---------- GIVEN ENTRIES ----------

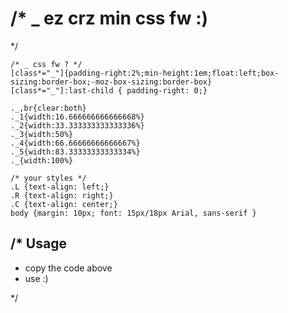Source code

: /* _ ez crz min css fw :)
=========================
*/

    /* _ css fw ? */
    [class*="_"]{padding-right:2%;min-height:1em;float:left;box-sizing:border-box;-moz-box-sizing:border-box}
    [class*="_"]:last-child { padding-right: 0;}
    
    ._,br{clear:both}
    ._1{width:16.666666666666668%}
    ._2{width:33.333333333333336%}
    ._3{width:50%}
    ._4{width:66.66666666666667%}
    ._5{width:83.33333333333334%}
    ._{width:100%}
    
    /* your styles */
    .L {text-align: left;}
    .R {text-align: right;}
    .C {text-align: center;}
    body {margin: 10px; font: 15px/18px Arial, sans-serif }

/* Usage
--------

* copy the code above
* use :)

*/
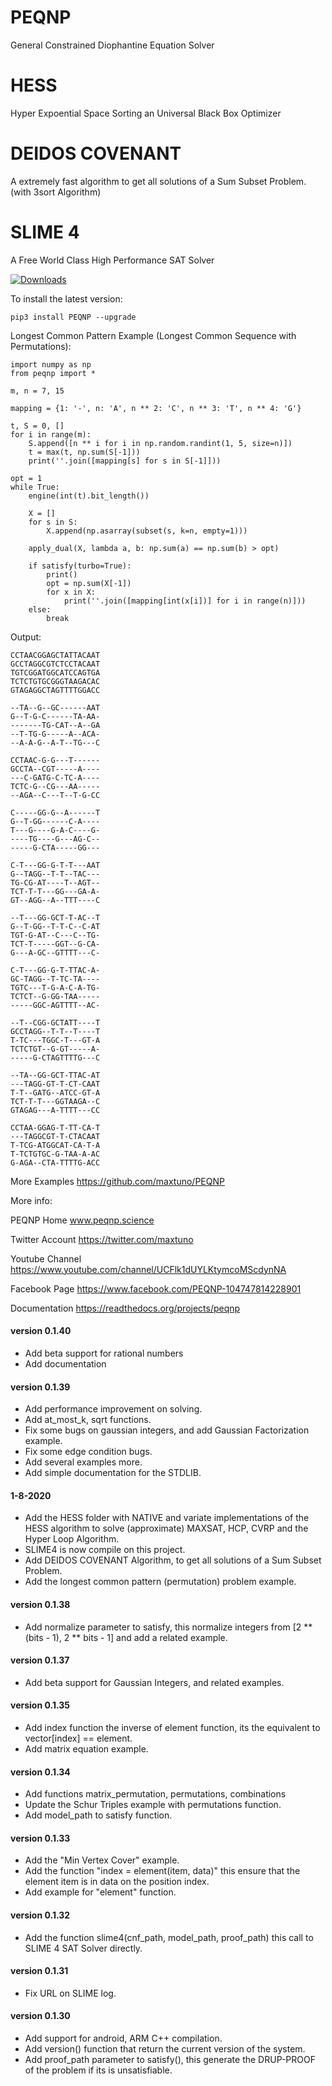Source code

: # PEQNP
General Constrained Diophantine Equation Solver
# HESS 
Hyper Expoential Space Sorting an Universal Black Box Optimizer
# DEIDOS COVENANT 
A extremely fast algorithm to get all solutions of a Sum Subset Problem. (with 3sort Algorithm)
# SLIME 4
A Free World Class High Performance SAT Solver

[![Downloads](https://pepy.tech/badge/peqnp)](https://pepy.tech/project/peqnp)

To install the latest version:

    pip3 install PEQNP --upgrade
    
Longest Common Pattern Example (Longest Common Sequence with Permutations):

    import numpy as np
    from peqnp import *
    
    m, n = 7, 15

    mapping = {1: '-', n: 'A', n ** 2: 'C', n ** 3: 'T', n ** 4: 'G'}

    t, S = 0, []
    for i in range(m):
        S.append([n ** i for i in np.random.randint(1, 5, size=n)])
        t = max(t, np.sum(S[-1]))
        print(''.join([mapping[s] for s in S[-1]]))

    opt = 1
    while True:
        engine(int(t).bit_length())

        X = []
        for s in S:
            X.append(np.asarray(subset(s, k=n, empty=1)))

        apply_dual(X, lambda a, b: np.sum(a) == np.sum(b) > opt)

        if satisfy(turbo=True):
            print()
            opt = np.sum(X[-1])
            for x in X:
                print(''.join([mapping[int(x[i])] for i in range(n)]))
        else:
            break
            
Output:

    CCTAACGGAGCTATTACAAT
    GCCTAGGCGTCTCCTACAAT
    TGTCGGATGGCATCCAGTGA
    TCTCTGTGCGGGTAAGACAC
    GTAGAGGCTAGTTTTGGACC
    
    --TA--G--GC------AAT
    G--T-G-C------TA-AA-
    -------TG-CAT--A--GA
    --T-TG-G-----A--ACA-
    --A-A-G--A-T--TG---C
    
    CCTAAC-G-G---T------
    GCCTA--CGT-----A----
    ---C-GATG-C-TC-A----
    TCTC-G--CG---AA-----
    --AGA--C---T--T-G-CC
    
    C-----GG-G--A------T
    G--T-GG------C-A----
    T---G----G-A-C----G-
    ----TG----G---AG-C--
    -----G-CTA-----GG---
    
    C-T---GG-G-T-T---AAT
    G--TAGG--T-T--TAC---
    TG-CG-AT----T--AGT--
    TCT-T-T---GG---GA-A-
    GT--AGG--A--TTT----C
    
    --T---GG-GCT-T-AC--T
    G--T-GG--T-T-C--C-AT
    TGT-G-AT--C---C--TG-
    TCT-T-----GGT--G-CA-
    G---A-GC--GTTTT---C-
    
    C-T---GG-G-T-TTAC-A-
    GC-TAGG--T-TC-TA----
    TGTC---T-G-A-C-A-TG-
    TCTCT--G-GG-TAA-----
    -----GGC-AGTTTT--AC-
    
    --T--CGG-GCTATT----T
    GCCTAGG--T-T--T----T
    T-TC---TGGC-T---GT-A
    TCTCTGT--G-GT-----A-
    -----G-CTAGTTTTG---C
    
    --TA--GG-GCT-TTAC-AT
    ---TAGG-GT-T-CT-CAAT
    T-T--GATG--ATCC-GT-A
    TCT-T-T---GGTAAGA--C
    GTAGAG---A-TTTT---CC
    
    CCTAA-GGAG-T-TT-CA-T
    ---TAGGCGT-T-CTACAAT
    T-TCG-ATGGCAT-CA-T-A
    T-TCTGTGC-G-TAA-A-AC
    G-AGA--CTA-TTTTG-ACC

More Examples https://github.com/maxtuno/PEQNP

More info:

PEQNP Home
www.peqnp.science

Twitter Account
https://twitter.com/maxtuno

Youtube Channel
https://www.youtube.com/channel/UCFlk1dUYLKtymcoMScdynNA

Facebook Page
https://www.facebook.com/PEQNP-104747814228901

Documentation
https://readthedocs.org/projects/peqnp

#### version 0.1.40
- Add beta support for rational numbers
- Add documentation

#### version 0.1.39
- Add performance improvement on solving.
- Add at_most_k, sqrt functions.
- Fix some bugs on gaussian integers, and add Gaussian Factorization example.
- Fix some edge condition bugs.
- Add several examples more.
- Add simple documentation for the STDLIB.

#### 1-8-2020
- Add the HESS folder with NATIVE and variate implementations of the HESS algorithm to solve (approximate) MAXSAT, HCP, CVRP and the Hyper Loop Algorithm. 
- SLIME4 is now compile on this project.
- Add DEIDOS COVENANT Algorithm, to get all solutions of a Sum Subset Problem.
- Add the longest common pattern (permutation) problem example.

#### version 0.1.38
- Add normalize parameter to satisfy, this normalize integers from [2 ** (bits - 1), 2 ** bits - 1] and add a related example.

#### version 0.1.37
- Add beta support for Gaussian Integers, and related examples.

#### version 0.1.35
- Add index function the inverse of element function, its the equivalent to vector[index] == element.
- Add matrix equation example.

#### version 0.1.34
- Add functions matrix_permutation, permutations, combinations
- Update the Schur Triples example with permutations function.
- Add model_path to satisfy function.

#### version 0.1.33
- Add the "Min Vertex Cover" example.
- Add the function "index = element(item, data)" this ensure that the element item is in data on the position index.
- Add example for "element" function.

#### version 0.1.32
- Add the function slime4(cnf_path, model_path, proof_path) this call to SLIME 4 SAT Solver directly.

#### version 0.1.31
- Fix URL on SLIME log.

#### version 0.1.30
- Add support for android, ARM C++ compilation.
- Add version() function that return the current version of the system.
- Add proof_path parameter to satisfy(), this generate the DRUP-PROOF of the problem if its is unsatisfiable.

----------

ACTIVITY>
Copy out each line of the data containing the string "support".

RESULT OF THE EXERCISE>
- Add beta support for rational numbers
- Add beta support for Gaussian Integers, and related examples.
- Add support for android, ARM C++ compilation.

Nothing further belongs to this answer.